Idratazione a 360 gradi

IdratazioneIl segreto di una pelle sana e vitale??? E’ racchiuso in una formula che, a ben vedere, ha poco di magico. Si chiama, infatti, H2O ma non è nient’altro che l’acqua. Per convincersi della sua importanza per la bellezza dell’epidermide, basta pensare che la nostra pelle è composta per il 50 per cento proprio da acqua e racchiude il 20 per cento dei liquidi presenti nell’organismo.
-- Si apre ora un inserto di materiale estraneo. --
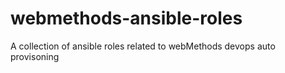 # webmethods-ansible-roles
A collection of ansible roles related to webMethods devops auto provisoning
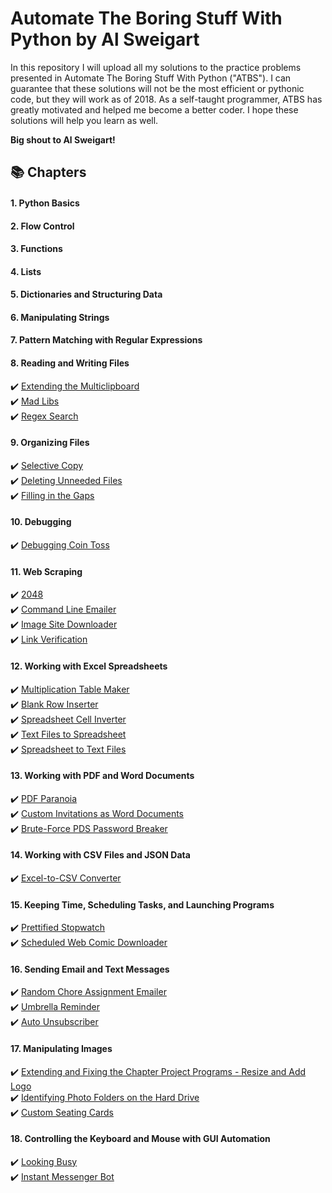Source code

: # Automate The Boring Stuff With Python by Al Sweigart

In this repository I will upload all my solutions to the practice problems presented in Automate The Boring Stuff With Python ("ATBS"). I can guarantee that these solutions will not be the most efficient or pythonic code, but they will work as of 2018. As a self-taught programmer, ATBS has greatly motivated and helped me become a better coder. I hope these solutions will help you learn as well. 

**Big shout to Al Sweigart!**
  
## :books: Chapters
#### 1. Python Basics
#### 2. Flow Control
#### 3. Functions
#### 4. Lists
#### 5. Dictionaries and Structuring Data
#### 6. Manipulating Strings
#### 7. Pattern Matching with Regular Expressions
#### 8. Reading and Writing Files
:heavy_check_mark: [Extending the Multiclipboard](https://github.com/xMNG/Automate-The-Boring-Stuff-With-Python/blob/master/Chapter%2008%20-%20Reading%20and%20Writing%20Files/mcb.pyw)  
:heavy_check_mark: [Mad Libs](https://github.com/xMNG/Automate-The-Boring-Stuff-With-Python/blob/master/Chapter%2008%20-%20Reading%20and%20Writing%20Files/mad_libs.py)  
:heavy_check_mark: [Regex Search](https://github.com/xMNG/Automate-The-Boring-Stuff-With-Python/blob/master/Chapter%2008%20-%20Reading%20and%20Writing%20Files/regex_search.py) 
#### 9. Organizing Files
:heavy_check_mark: [Selective Copy](https://github.com/xMNG/Automate-The-Boring-Stuff-With-Python/blob/master/Chapter%2009%20-%20Organizing%20Files/selective_copy.py)  
:heavy_check_mark: [Deleting Unneeded Files](https://github.com/xMNG/Automate-The-Boring-Stuff-With-Python/blob/master/Chapter%2009%20-%20Organizing%20Files/delete_uneeded_files.py)  
:heavy_check_mark: [Filling in the Gaps](https://github.com/xMNG/Automate-The-Boring-Stuff-With-Python/blob/master/Chapter%2009%20-%20Organizing%20Files/filling_in_the_gaps.py)  
#### 10. Debugging
:heavy_check_mark: [Debugging Coin Toss](https://github.com/xMNG/Automate-The-Boring-Stuff-With-Python/blob/master/Chapter%2010%20-%20Debugging/debugging_coin_toss.py)  
#### 11. Web Scraping
:heavy_check_mark: [2048](https://github.com/xMNG/Automate-The-Boring-Stuff-With-Python/blob/master/Chapter%2011%20-%20Web%20Scraping/2048.py)  
:heavy_check_mark: [Command Line Emailer](https://github.com/xMNG/Automate-The-Boring-Stuff-With-Python/blob/master/Chapter%2011%20-%20Web%20Scraping/command_line_emailer.py)  
:heavy_check_mark: [Image Site Downloader](https://github.com/xMNG/Automate-The-Boring-Stuff-With-Python/blob/master/Chapter%2011%20-%20Web%20Scraping/image_site_downloader.py)  
:heavy_check_mark: [Link Verification](https://github.com/xMNG/Automate-The-Boring-Stuff-With-Python/blob/master/Chapter%2011%20-%20Web%20Scraping/link_verification.py)  
#### 12. Working with Excel Spreadsheets
:heavy_check_mark: [Multiplication Table Maker](https://github.com/xMNG/Automate-The-Boring-Stuff-With-Python/blob/master/Chapter%2012%20-%20Working%20with%20Excel%20Spreadsheets/multiplication_table_maker.py)  
:heavy_check_mark: [Blank Row Inserter](https://github.com/xMNG/Automate-The-Boring-Stuff-With-Python/blob/master/Chapter%2012%20-%20Working%20with%20Excel%20Spreadsheets/blank_row_inserter.py)  
:heavy_check_mark: [Spreadsheet Cell Inverter](https://github.com/xMNG/Automate-The-Boring-Stuff-With-Python/blob/master/Chapter%2012%20-%20Working%20with%20Excel%20Spreadsheets/spreadsheet_cell_inverter.py)  
:heavy_check_mark: [Text Files to Spreadsheet](https://github.com/xMNG/Automate-The-Boring-Stuff-With-Python/blob/master/Chapter%2012%20-%20Working%20with%20Excel%20Spreadsheets/text_files_to_spreadsheet.py)  
:heavy_check_mark: [Spreadsheet to Text Files](https://github.com/xMNG/Automate-The-Boring-Stuff-With-Python/blob/master/Chapter%2012%20-%20Working%20with%20Excel%20Spreadsheets/spreadsheet_to_text_files.py)  
#### 13. Working with PDF and Word Documents
:heavy_check_mark: [PDF Paranoia](https://github.com/xMNG/Automate-The-Boring-Stuff-With-Python/blob/master/Chapter%2013%20-%20Working%20with%20PDF%20and%20Word%20Documents/pdf_paranoia.py)  
:heavy_check_mark: [Custom Invitations as Word Documents](https://github.com/xMNG/Automate-The-Boring-Stuff-With-Python/blob/master/Chapter%2013%20-%20Working%20with%20PDF%20and%20Word%20Documents/custom_word_invites.py)  
:heavy_check_mark: [Brute-Force PDS Password Breaker](https://github.com/xMNG/Automate-The-Boring-Stuff-With-Python/blob/master/Chapter%2013%20-%20Working%20with%20PDF%20and%20Word%20Documents/brute_force_pdf_breaker.py)  
#### 14. Working with CSV Files and JSON Data  
:heavy_check_mark: [Excel-to-CSV Converter](https://github.com/xMNG/Automate-The-Boring-Stuff-With-Python/blob/master/Chapter%2014%20-%20Working%20with%20CSV%20Files%20and%20JSON%20Data/excel_to_csv.py)  
#### 15. Keeping Time, Scheduling Tasks, and Launching Programs
:heavy_check_mark: [Prettified Stopwatch](https://github.com/xMNG/Automate-The-Boring-Stuff-With-Python/blob/master/Chapter%2015%20-%20Keeping%20Time%2C%20Scheduling%20Tasks%2C%20and%20Launching/prettified_stopwatch.py)  
:heavy_check_mark: [Scheduled Web Comic Downloader](https://github.com/xMNG/Automate-The-Boring-Stuff-With-Python/blob/master/Chapter%2015%20-%20Keeping%20Time%2C%20Scheduling%20Tasks%2C%20and%20Launching/multi_comic_update_downloader.py)  
#### 16. Sending Email and Text Messages
:heavy_check_mark: [Random Chore Assignment Emailer](https://github.com/xMNG/Automate-The-Boring-Stuff-With-Python/blob/master/Chapter%2016%20-%20Sending%20Email%20and%20Text%20Messages/random_chore_assignment_emailer.py)  
:heavy_check_mark: [Umbrella Reminder](https://github.com/xMNG/Automate-The-Boring-Stuff-With-Python/blob/master/Chapter%2016%20-%20Sending%20Email%20and%20Text%20Messages/umbrella_reminder.py)  
:heavy_check_mark: [Auto Unsubscriber](https://github.com/xMNG/Automate-The-Boring-Stuff-With-Python/blob/master/Chapter%2016%20-%20Sending%20Email%20and%20Text%20Messages/auto_unsubcriber.py)  
#### 17. Manipulating Images  
:heavy_check_mark: [Extending and Fixing the Chapter Project Programs - Resize and Add Logo](https://github.com/ng-michael/Automate-The-Boring-Stuff-With-Python/blob/master/Chapter%2017%20-%20%20Manipulating%20Images/resize_and_add_logo.py)  
:heavy_check_mark: [Identifying Photo Folders on the Hard Drive](https://github.com/ng-michael/Automate-The-Boring-Stuff-With-Python/blob/master/Chapter%2017%20-%20%20Manipulating%20Images/photo_file_finder.py)  
:heavy_check_mark: [Custom Seating Cards](https://github.com/ng-michael/Automate-The-Boring-Stuff-With-Python/blob/master/Chapter%2017%20-%20%20Manipulating%20Images/custom_seating_cards.py)  
#### 18. Controlling the Keyboard and Mouse with GUI Automation  
:heavy_check_mark: [Looking Busy](https://github.com/xMNG/Automate-The-Boring-Stuff-With-Python/blob/master/Chapter%2018%20-%20Controlling%20the%20Keyboard%20and%20Mouse%20with%20GUI%20Automation/looking_busy.py)  
:heavy_check_mark: [Instant Messenger Bot](https://github.com/xMNG/Automate-The-Boring-Stuff-With-Python/blob/master/Chapter%2018%20-%20Controlling%20the%20Keyboard%20and%20Mouse%20with%20GUI%20Automation/instant_messenger_bot.py)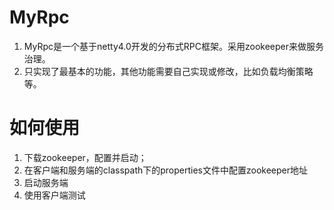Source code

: # **MyRpc**
1. MyRpc是一个基于netty4.0开发的分布式RPC框架。采用zookeeper来做服务治理。  
2. 只实现了最基本的功能，其他功能需要自己实现或修改，比如负载均衡策略等。

# 如何使用
1. 下载zookeeper，配置并启动；
2. 在客户端和服务端的classpath下的properties文件中配置zookeeper地址
3. 启动服务端
4. 使用客户端测试
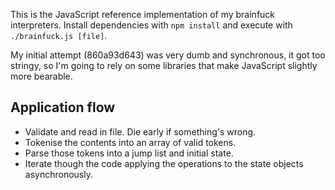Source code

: This is the JavaScript reference implementation of my brainfuck interpreters. Install dependencies with `npm install` and execute with `./brainfuck.js [file]`.

My initial attempt (860a93d643) was very dumb and synchronous, it got too stringy, so I'm going to rely on some libraries that make JavaScript slightly more bearable.

## Application flow

 * Validate and read in file. Die early if something's wrong.
 * Tokenise the contents into an array of valid tokens.
 * Parse those tokens into a jump list and initial state.
 * Iterate though the code applying the operations to the state objects asynchronously.
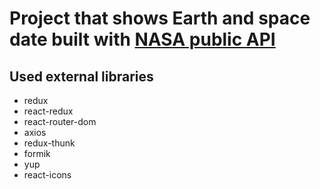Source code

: # Project that shows Earth and space date built with [NASA public API](https://api.nasa.gov/)

## Used external libraries
- redux
- react-redux
- react-router-dom
- axios
- redux-thunk
- formik
- yup
- react-icons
Il guaio è che, sempre secondo i più recenti studi, solo la cute, a causa della traspirazione e delle aggressioni ambientali, ne perde circa mezzo litro al giorno e altrettanta deve recuperarne. Non è difficile, dunque, capire come l’idratazione sia il primo, indispensabile gesto di bellezza, da riservare sia al viso, sia al corpo.

I danni del tempo…

I segni che il tempo lascia a fior di pelle sono visibili a occhio nudo. Meno evidenti sono invece le conseguenze che l’invecchiamento ha in profondità. Vediamone, punto per punto.

pelle1 La cute diventa più sottile.

2 Le fibre elastiche del derma, responsabili della compattezza e dell’elasticità della pelle, si ammassano, si sgretolano, arrivano a non svolgere più la loro funzione.

3 Le fibre di collagene sono prodotte in minor quantità e perdono la loro “architettura”, contribuendo, quindi, alla disgregazione generale delle fibre del derma.

4 I fibroblasti, cellule dalle molteplici funzioni, lavorano sempre più disordinatamente in modo sconclusionato e insufficiente. Producono fibre “sbagliate” e non generano più la quantità necessaria di acido ialuronico e di altre molecole capaci di trattenere acqua e mantenere quindi la pelle ben idratata nei suoi strati più profondi.

5 L’irrorazione sanguigna del derma, indispensabile per apportare sostanze nutritive e ossigeno alla pelle, si indebolisce sempre di più.

6 Le molte sostanze tossiche di rifiuto, i famigerati radicali liberi, prodotti dalle cellule cutanee in seguito al loro “metabolismo”, rimangono intrappolate nelle cellule stesse e vengono eliminate con difficoltà sempre maggiore.

…e dell’ambiente

  • L’epidermide può fare affidamento su un sofisticato meccanismo anti-di-sidratazione. Si tratta di una sorta di diga cutanea, rappresentata dal film “idrolipidico, l’”emulsione” naturale, prodotta cioè dalla pelle stessa, che è formata da un cocktail di sostanze grasse e acquose. Questa barriera è destinata da un lato a incrementare le capacità difensive dello strato corneo (quello a diretto contatto con l’esterno) e, dall’altro, a mantenere invariato il normale tasso d’idratazione cutaneo.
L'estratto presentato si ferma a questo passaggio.